● **Prompt**
Give every line from the entries that contains "JMeter".

Stored data
• • • • • • •
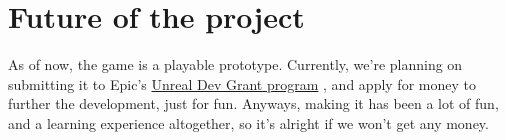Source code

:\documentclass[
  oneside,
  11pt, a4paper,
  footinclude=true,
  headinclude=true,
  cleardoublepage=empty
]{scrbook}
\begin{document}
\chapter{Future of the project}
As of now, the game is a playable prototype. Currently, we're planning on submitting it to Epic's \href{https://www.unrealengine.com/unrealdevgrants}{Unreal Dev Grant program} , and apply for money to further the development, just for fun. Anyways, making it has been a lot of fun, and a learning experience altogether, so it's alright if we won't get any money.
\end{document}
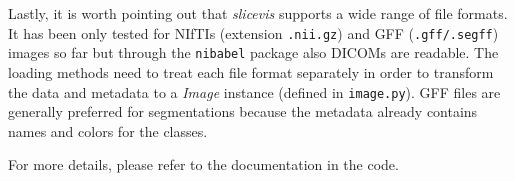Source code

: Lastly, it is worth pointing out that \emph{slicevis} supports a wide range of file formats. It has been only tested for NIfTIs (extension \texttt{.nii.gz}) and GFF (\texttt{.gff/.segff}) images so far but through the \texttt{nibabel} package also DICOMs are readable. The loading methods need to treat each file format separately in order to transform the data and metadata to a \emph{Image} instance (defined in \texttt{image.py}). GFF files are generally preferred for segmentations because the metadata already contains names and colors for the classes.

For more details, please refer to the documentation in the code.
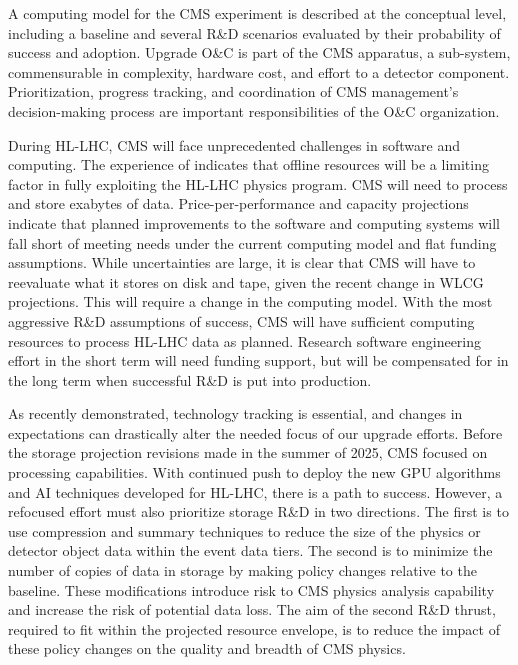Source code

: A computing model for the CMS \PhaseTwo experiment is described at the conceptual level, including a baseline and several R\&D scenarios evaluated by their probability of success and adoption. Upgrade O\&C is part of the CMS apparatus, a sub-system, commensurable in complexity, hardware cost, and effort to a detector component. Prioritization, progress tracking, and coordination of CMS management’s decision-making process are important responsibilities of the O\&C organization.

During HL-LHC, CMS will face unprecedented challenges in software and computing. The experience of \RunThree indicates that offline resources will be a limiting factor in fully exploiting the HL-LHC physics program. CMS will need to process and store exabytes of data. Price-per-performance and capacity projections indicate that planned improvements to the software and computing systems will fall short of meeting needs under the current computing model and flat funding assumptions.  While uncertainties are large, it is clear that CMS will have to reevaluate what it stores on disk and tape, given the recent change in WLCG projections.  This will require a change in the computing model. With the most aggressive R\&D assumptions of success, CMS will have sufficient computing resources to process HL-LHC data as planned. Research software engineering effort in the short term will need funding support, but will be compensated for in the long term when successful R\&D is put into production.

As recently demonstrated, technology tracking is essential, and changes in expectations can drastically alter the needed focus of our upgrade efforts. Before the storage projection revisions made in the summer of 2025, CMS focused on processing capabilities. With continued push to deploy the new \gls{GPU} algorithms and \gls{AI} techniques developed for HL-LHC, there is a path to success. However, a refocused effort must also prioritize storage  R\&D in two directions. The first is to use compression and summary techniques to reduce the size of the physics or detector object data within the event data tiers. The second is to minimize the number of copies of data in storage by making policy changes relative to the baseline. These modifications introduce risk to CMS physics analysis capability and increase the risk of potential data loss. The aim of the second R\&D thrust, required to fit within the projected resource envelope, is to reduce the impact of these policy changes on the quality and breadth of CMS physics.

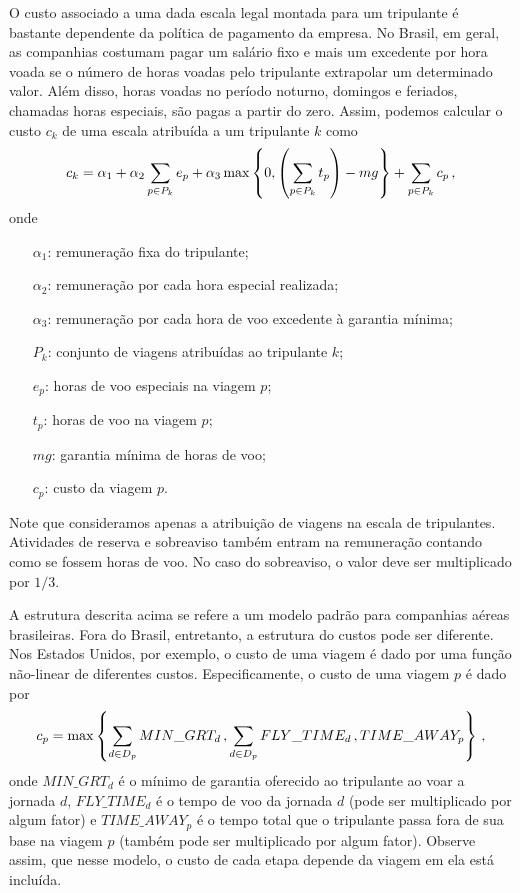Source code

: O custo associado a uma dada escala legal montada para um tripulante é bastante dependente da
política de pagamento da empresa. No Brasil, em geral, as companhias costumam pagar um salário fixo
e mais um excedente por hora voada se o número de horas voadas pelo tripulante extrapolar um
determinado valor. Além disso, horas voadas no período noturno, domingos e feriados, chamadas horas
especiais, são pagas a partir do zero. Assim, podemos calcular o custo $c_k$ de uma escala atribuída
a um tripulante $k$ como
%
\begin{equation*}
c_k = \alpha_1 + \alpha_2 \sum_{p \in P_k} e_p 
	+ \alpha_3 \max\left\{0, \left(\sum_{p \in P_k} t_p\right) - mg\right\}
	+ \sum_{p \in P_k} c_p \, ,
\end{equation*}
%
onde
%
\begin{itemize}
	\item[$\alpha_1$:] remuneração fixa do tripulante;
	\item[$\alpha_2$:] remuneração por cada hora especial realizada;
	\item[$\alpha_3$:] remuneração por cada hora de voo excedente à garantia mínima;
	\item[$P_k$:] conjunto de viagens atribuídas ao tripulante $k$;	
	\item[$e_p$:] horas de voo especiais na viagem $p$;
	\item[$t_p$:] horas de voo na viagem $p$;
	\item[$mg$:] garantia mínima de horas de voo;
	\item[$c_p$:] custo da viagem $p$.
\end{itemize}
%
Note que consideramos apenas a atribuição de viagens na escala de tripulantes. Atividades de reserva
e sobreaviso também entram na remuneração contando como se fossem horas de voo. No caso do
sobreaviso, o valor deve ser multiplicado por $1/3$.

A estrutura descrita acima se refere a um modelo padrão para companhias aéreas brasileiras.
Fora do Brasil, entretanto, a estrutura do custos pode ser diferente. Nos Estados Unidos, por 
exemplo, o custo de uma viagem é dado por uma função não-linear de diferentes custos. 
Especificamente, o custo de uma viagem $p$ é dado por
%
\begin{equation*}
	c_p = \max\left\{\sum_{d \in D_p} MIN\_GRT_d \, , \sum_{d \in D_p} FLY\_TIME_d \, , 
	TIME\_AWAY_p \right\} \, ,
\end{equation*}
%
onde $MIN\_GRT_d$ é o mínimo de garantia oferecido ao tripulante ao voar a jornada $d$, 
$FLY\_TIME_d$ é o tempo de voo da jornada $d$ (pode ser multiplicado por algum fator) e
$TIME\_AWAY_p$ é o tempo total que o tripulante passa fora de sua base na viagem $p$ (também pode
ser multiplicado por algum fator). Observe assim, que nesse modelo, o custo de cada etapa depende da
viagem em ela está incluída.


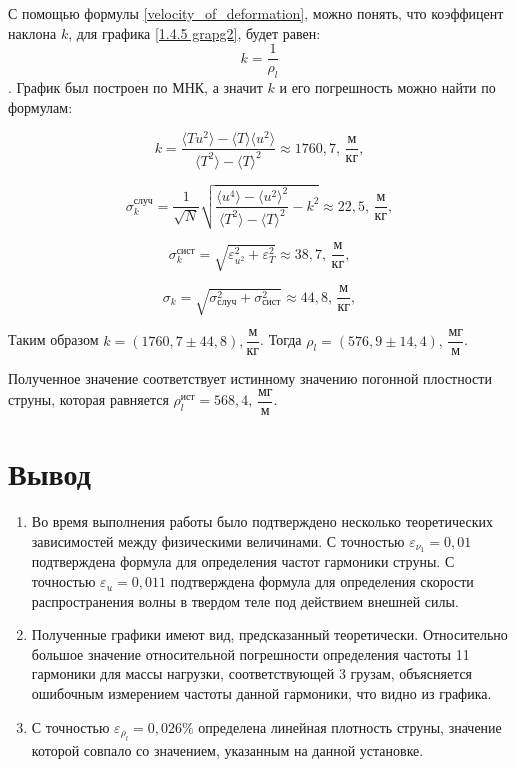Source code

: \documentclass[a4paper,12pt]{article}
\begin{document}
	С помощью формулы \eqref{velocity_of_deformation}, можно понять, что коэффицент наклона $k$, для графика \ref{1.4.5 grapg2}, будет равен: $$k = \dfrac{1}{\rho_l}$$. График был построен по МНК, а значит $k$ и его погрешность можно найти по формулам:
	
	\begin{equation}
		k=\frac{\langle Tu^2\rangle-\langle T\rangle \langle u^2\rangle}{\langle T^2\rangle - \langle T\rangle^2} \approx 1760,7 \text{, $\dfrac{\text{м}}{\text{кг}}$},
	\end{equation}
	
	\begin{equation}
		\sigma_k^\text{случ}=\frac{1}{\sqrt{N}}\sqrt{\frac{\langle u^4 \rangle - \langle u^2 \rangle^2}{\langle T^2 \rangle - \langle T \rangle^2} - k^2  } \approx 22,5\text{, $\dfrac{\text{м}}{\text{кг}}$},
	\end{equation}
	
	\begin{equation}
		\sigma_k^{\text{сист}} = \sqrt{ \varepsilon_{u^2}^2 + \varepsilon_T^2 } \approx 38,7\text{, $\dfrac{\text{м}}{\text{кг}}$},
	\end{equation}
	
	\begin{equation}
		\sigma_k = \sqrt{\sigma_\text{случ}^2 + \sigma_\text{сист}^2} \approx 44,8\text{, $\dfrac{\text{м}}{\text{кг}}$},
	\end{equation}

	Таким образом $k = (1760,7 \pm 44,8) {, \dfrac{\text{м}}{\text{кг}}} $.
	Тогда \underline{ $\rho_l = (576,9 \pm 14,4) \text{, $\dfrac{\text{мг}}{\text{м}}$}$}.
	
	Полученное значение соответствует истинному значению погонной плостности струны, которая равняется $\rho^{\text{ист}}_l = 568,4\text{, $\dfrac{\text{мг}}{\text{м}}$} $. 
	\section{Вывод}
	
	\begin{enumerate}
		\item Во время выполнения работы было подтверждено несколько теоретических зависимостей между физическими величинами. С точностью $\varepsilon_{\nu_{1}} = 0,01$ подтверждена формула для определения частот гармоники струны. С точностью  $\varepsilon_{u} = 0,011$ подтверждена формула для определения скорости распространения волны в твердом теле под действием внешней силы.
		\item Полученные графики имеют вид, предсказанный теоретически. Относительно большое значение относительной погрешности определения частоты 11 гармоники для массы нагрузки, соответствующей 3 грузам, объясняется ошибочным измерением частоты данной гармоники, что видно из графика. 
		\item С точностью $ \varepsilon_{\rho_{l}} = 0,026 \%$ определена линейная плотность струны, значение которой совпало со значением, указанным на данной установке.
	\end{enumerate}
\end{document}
• • • • • • •
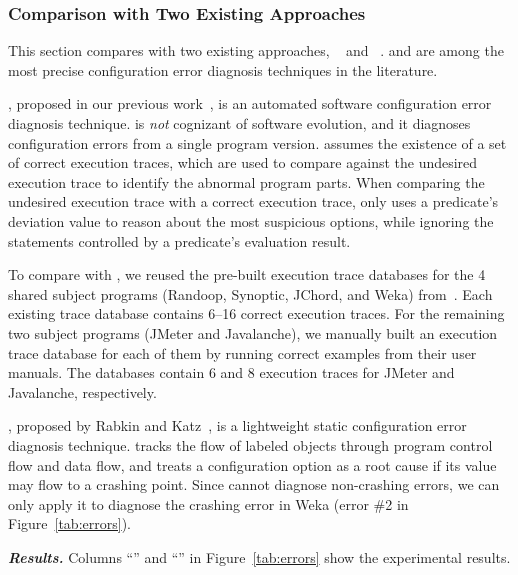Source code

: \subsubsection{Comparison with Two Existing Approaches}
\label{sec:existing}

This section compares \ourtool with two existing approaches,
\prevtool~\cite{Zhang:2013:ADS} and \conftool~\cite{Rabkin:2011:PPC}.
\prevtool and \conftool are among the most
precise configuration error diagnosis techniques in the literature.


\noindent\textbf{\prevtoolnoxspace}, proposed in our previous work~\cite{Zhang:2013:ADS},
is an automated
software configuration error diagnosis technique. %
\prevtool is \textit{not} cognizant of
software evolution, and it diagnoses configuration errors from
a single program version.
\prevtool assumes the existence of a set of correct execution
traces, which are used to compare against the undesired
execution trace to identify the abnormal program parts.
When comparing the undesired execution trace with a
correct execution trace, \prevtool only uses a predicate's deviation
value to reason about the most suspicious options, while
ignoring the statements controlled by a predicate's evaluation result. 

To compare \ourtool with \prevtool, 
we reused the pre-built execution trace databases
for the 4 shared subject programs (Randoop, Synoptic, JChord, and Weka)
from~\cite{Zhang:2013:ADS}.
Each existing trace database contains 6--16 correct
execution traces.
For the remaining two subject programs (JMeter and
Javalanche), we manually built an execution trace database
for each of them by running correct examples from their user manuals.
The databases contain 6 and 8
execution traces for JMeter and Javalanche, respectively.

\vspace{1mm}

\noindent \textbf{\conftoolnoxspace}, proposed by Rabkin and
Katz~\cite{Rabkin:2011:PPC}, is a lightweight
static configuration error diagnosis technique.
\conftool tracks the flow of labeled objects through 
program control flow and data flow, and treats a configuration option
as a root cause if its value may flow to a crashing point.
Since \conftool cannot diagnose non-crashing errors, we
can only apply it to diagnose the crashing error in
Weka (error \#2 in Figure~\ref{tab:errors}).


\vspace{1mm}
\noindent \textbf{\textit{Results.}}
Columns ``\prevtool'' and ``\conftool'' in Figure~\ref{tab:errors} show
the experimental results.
• • • • • • •
● **Solved problem**
For the remaining two subject programs (JMeter and
execution traces for JMeter and Javalanche, respectively.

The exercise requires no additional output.